Karl Mundt died in Washington, D.C., in 1974 of a heart ailment and is buried in Madison, South Dakota.

Accomplishments in the U.S. Congress[edit]

In the House of Representatives, Mundt sponsored and supported proposals for "Buy American" legislation, was a member of the Foreign Affairs committee from 1941 to 1948, and played a key role in encouraging the United States to join the United Nations Educational, Scientific and Cultural Organization (UNESCO) in 1945. He was a key proponent of the Voice of America, which was established as a result of the Smith-Mundt Act, signed into law in 1948. He was a member of the House Un-American Activities Committee from 1943 to 1948. HUAC's activities during this period included the Alger Hiss hearings, in which Mundt was a key participant. HUAC also initiated its investigations of the motion picture industry, resulting in the Hollywood blacklist. However, Mundt was unsuccessful in attempts to have HUAC continue investigating the Ku Klux Klan.
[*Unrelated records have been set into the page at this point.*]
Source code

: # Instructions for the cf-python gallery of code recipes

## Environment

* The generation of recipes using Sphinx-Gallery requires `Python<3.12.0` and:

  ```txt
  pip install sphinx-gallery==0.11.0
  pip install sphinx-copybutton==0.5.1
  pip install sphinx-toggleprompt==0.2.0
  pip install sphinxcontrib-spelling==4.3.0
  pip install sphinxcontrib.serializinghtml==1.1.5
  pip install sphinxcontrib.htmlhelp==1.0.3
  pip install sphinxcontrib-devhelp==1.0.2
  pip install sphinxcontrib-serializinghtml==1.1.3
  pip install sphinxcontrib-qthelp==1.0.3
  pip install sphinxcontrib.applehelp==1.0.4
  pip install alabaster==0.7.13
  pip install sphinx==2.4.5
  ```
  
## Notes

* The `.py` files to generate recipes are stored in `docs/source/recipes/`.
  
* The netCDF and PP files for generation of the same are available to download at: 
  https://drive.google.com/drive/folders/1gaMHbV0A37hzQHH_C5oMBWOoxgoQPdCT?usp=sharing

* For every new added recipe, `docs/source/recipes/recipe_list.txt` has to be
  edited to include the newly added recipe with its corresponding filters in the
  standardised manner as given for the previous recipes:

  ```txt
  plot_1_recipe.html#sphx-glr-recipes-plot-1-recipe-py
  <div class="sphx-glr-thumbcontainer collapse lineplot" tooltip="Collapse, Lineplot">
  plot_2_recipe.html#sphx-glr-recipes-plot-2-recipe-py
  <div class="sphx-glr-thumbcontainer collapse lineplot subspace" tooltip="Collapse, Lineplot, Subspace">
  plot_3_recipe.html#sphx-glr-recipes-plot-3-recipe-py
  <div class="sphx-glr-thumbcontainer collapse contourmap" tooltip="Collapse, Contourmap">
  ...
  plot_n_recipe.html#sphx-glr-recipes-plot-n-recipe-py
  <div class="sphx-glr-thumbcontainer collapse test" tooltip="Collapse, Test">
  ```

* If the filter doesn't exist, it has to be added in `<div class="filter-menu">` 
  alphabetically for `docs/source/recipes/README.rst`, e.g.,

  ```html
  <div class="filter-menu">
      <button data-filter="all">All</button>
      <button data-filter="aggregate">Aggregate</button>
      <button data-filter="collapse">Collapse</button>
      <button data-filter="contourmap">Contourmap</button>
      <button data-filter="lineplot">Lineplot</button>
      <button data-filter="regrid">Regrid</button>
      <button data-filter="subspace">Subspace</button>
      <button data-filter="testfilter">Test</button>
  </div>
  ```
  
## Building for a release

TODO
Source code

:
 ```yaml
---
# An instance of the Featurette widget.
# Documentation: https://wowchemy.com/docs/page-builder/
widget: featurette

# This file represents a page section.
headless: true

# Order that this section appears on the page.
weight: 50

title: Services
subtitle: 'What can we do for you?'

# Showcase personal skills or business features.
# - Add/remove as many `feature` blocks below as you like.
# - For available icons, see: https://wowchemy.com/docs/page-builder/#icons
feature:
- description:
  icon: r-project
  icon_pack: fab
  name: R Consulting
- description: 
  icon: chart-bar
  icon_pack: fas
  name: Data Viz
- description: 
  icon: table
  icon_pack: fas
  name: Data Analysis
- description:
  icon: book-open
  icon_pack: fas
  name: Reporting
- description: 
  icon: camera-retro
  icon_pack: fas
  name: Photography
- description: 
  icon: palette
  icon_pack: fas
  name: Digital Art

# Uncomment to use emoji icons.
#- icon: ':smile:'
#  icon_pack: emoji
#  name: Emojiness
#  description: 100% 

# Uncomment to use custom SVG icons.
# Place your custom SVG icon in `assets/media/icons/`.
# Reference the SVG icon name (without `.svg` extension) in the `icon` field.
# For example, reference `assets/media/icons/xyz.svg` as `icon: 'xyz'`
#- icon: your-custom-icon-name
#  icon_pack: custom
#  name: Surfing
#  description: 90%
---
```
Mundt was also involved in what would become the McCarran Internal Security Act of 1950. In 1948, Mundt joined with Richard Nixon to introduce a bill to require registration of Communists in the United States and to bar Communists from holding public office; a modified version of the bill was passed in the McCarran Act.[citation needed] He also introduced a modification to Title 50, criminalizing the passage of certain classified information to foreigners.[3]

As a Senator, Mundt served on the Senate's Appropriations Committee, Foreign Relations Committee, Government Operations Committee, and Permanent Investigations Subcommittee, and he represented the Senate on the Intergovernmental Relations Advisory Commission. In 1954, he chaired the Senate Subcommittee on Investigations for the Army-McCarthy Hearings. His accomplishments as a Senator included obtaining support for Missouri River projects, establishment of the EROS Data Center in Sioux Falls, South Dakota, agriculture programs, and Interstate highway construction in South Dakota.

The National Forensic League[edit]

In 1925, Karl Mundt and Bruno E. Jacob founded the National Forensic League, a high school honor society promoting speech and debate activities. Karl Mundt served as the organization's national president from 1932 until 1971.[4]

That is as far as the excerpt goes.